Scalable Methods and Expressive Models for Planning Under Uncertainty
The ability to plan in the presence of uncertainty about the effects of one’s own actions and the events of the environment is a core skill of a truly intelligent agent. This type of sequential decisionmaking has been modeled by Markov Decision Processes (MDPs), a framework known since at least the 1950’s [45, 3]. The importance of MDPs is not merely philosophic—they have been applied to several impactful real-world scenarios, from inventory management to military operations planning [80, 1]. Nonetheless, the adoption of MDPs in practice is greatly hampered by two aspects. First, modern algorithms for solving them are still not scalable enough to handle many realistically-sized problems. Second, the MDP classes we know how to solve tend to be restrictive, often failing to model significant aspects of the planning task at hand. As a result, many probabilistic scenarios fall outside of MDPs’ scope.

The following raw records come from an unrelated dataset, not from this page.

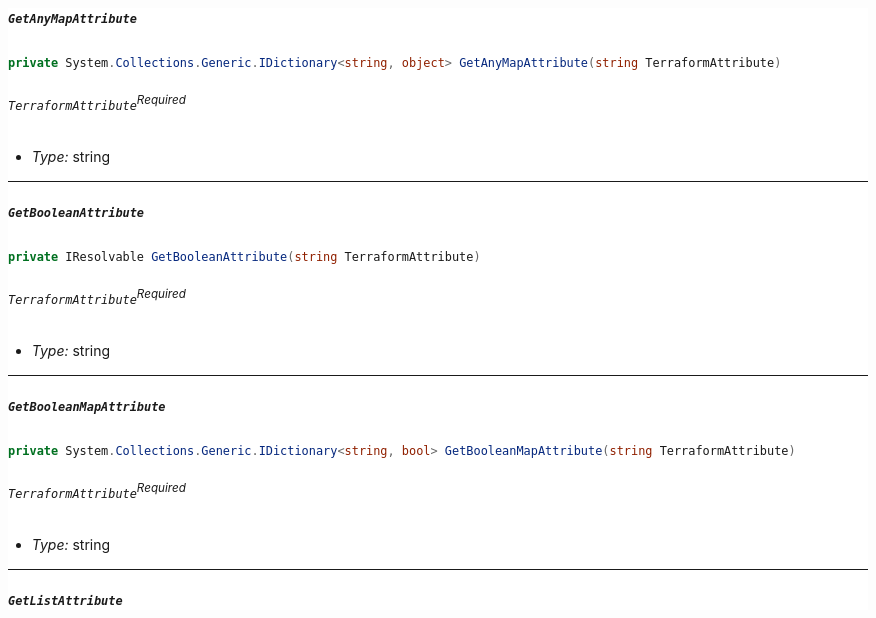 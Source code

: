 ##### `GetAnyMapAttribute` <a name="GetAnyMapAttribute" id="@cdktf/provider-github.repositoryCollaborators.RepositoryCollaboratorsTeamOutputReference.getAnyMapAttribute"></a>

```csharp
private System.Collections.Generic.IDictionary<string, object> GetAnyMapAttribute(string TerraformAttribute)
```

###### `TerraformAttribute`<sup>Required</sup> <a name="TerraformAttribute" id="@cdktf/provider-github.repositoryCollaborators.RepositoryCollaboratorsTeamOutputReference.getAnyMapAttribute.parameter.terraformAttribute"></a>

- *Type:* string

---

##### `GetBooleanAttribute` <a name="GetBooleanAttribute" id="@cdktf/provider-github.repositoryCollaborators.RepositoryCollaboratorsTeamOutputReference.getBooleanAttribute"></a>

```csharp
private IResolvable GetBooleanAttribute(string TerraformAttribute)
```

###### `TerraformAttribute`<sup>Required</sup> <a name="TerraformAttribute" id="@cdktf/provider-github.repositoryCollaborators.RepositoryCollaboratorsTeamOutputReference.getBooleanAttribute.parameter.terraformAttribute"></a>

- *Type:* string

---

##### `GetBooleanMapAttribute` <a name="GetBooleanMapAttribute" id="@cdktf/provider-github.repositoryCollaborators.RepositoryCollaboratorsTeamOutputReference.getBooleanMapAttribute"></a>

```csharp
private System.Collections.Generic.IDictionary<string, bool> GetBooleanMapAttribute(string TerraformAttribute)
```

###### `TerraformAttribute`<sup>Required</sup> <a name="TerraformAttribute" id="@cdktf/provider-github.repositoryCollaborators.RepositoryCollaboratorsTeamOutputReference.getBooleanMapAttribute.parameter.terraformAttribute"></a>

- *Type:* string

---

##### `GetListAttribute` <a name="GetListAttribute" id="@cdktf/provider-github.repositoryCollaborators.RepositoryCollaboratorsTeamOutputReference.getListAttribute"></a>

The research presented in this dissertation addresses both of these challenges. Its first contribution is several highly scalable approximation algorithms for existing MDP classes that combine two major planning paradigms, dimensionality reduction and deterministic relaxation. These approaches automatically extract human-understandable causal structure from an MDP and use this structure to efficiently compute a good MDP policy. Besides enabling us to handle larger planning scenarios, they bring us closer to the ideal of AI—building agents that autonomously recognize features important for solving a problem. While these techniques are applicable only to goal-oriented scenarios, this dissertation also introduces approximation algorithms for reward-oriented settings.